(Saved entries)
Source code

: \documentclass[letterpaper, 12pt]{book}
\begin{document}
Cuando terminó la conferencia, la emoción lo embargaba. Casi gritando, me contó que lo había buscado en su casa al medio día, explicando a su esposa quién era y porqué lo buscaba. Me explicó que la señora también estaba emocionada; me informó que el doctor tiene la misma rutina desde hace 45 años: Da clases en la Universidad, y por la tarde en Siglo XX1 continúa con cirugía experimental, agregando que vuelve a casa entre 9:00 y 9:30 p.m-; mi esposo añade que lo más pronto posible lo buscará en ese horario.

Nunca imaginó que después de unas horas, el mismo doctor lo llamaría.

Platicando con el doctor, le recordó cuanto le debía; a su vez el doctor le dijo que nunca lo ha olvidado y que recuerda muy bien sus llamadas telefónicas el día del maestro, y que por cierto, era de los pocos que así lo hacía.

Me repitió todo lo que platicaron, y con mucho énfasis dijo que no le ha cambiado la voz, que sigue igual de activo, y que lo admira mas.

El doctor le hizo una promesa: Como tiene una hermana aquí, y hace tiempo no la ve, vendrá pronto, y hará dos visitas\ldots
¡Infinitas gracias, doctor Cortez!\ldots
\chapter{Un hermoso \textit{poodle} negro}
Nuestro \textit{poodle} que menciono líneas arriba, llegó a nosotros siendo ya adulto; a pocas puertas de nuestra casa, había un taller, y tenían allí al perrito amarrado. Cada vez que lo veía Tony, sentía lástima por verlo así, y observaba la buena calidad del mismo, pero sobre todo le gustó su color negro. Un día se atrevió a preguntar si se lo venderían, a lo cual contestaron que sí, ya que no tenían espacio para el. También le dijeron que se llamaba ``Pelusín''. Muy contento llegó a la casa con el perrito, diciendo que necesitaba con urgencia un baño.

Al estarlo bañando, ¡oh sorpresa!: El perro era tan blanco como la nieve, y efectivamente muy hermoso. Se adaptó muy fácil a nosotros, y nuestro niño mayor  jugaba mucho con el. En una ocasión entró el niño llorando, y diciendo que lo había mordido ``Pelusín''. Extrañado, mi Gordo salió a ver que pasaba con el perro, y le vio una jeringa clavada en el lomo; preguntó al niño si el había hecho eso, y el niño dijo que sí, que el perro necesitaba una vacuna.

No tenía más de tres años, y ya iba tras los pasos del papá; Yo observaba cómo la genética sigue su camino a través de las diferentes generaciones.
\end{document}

_What is expected_
For this exercise, give every entry again exactly as it appears.

_The answer_
Source code

: \documentclass[letterpaper, 12pt]{book}
\begin{document}
Cuando terminó la conferencia, la emoción lo embargaba. Casi gritando, me contó que lo había buscado en su casa al medio día, explicando a su esposa quién era y porqué lo buscaba. Me explicó que la señora también estaba emocionada; me informó que el doctor tiene la misma rutina desde hace 45 años: Da clases en la Universidad, y por la tarde en Siglo XX1 continúa con cirugía experimental, agregando que vuelve a casa entre 9:00 y 9:30 p.m-; mi esposo añade que lo más pronto posible lo buscará en ese horario.

Nunca imaginó que después de unas horas, el mismo doctor lo llamaría.

Platicando con el doctor, le recordó cuanto le debía; a su vez el doctor le dijo que nunca lo ha olvidado y que recuerda muy bien sus llamadas telefónicas el día del maestro, y que por cierto, era de los pocos que así lo hacía.

Me repitió todo lo que platicaron, y con mucho énfasis dijo que no le ha cambiado la voz, que sigue igual de activo, y que lo admira mas.

El doctor le hizo una promesa: Como tiene una hermana aquí, y hace tiempo no la ve, vendrá pronto, y hará dos visitas\ldots
¡Infinitas gracias, doctor Cortez!\ldots
\chapter{Un hermoso \textit{poodle} negro}
Nuestro \textit{poodle} que menciono líneas arriba, llegó a nosotros siendo ya adulto; a pocas puertas de nuestra casa, había un taller, y tenían allí al perrito amarrado. Cada vez que lo veía Tony, sentía lástima por verlo así, y observaba la buena calidad del mismo, pero sobre todo le gustó su color negro. Un día se atrevió a preguntar si se lo venderían, a lo cual contestaron que sí, ya que no tenían espacio para el. También le dijeron que se llamaba ``Pelusín''. Muy contento llegó a la casa con el perrito, diciendo que necesitaba con urgencia un baño.

Al estarlo bañando, ¡oh sorpresa!: El perro era tan blanco como la nieve, y efectivamente muy hermoso. Se adaptó muy fácil a nosotros, y nuestro niño mayor  jugaba mucho con el. En una ocasión entró el niño llorando, y diciendo que lo había mordido ``Pelusín''. Extrañado, mi Gordo salió a ver que pasaba con el perro, y le vio una jeringa clavada en el lomo; preguntó al niño si el había hecho eso, y el niño dijo que sí, que el perro necesitaba una vacuna.

No tenía más de tres años, y ya iba tras los pasos del papá; Yo observaba cómo la genética sigue su camino a través de las diferentes generaciones.
\end{document}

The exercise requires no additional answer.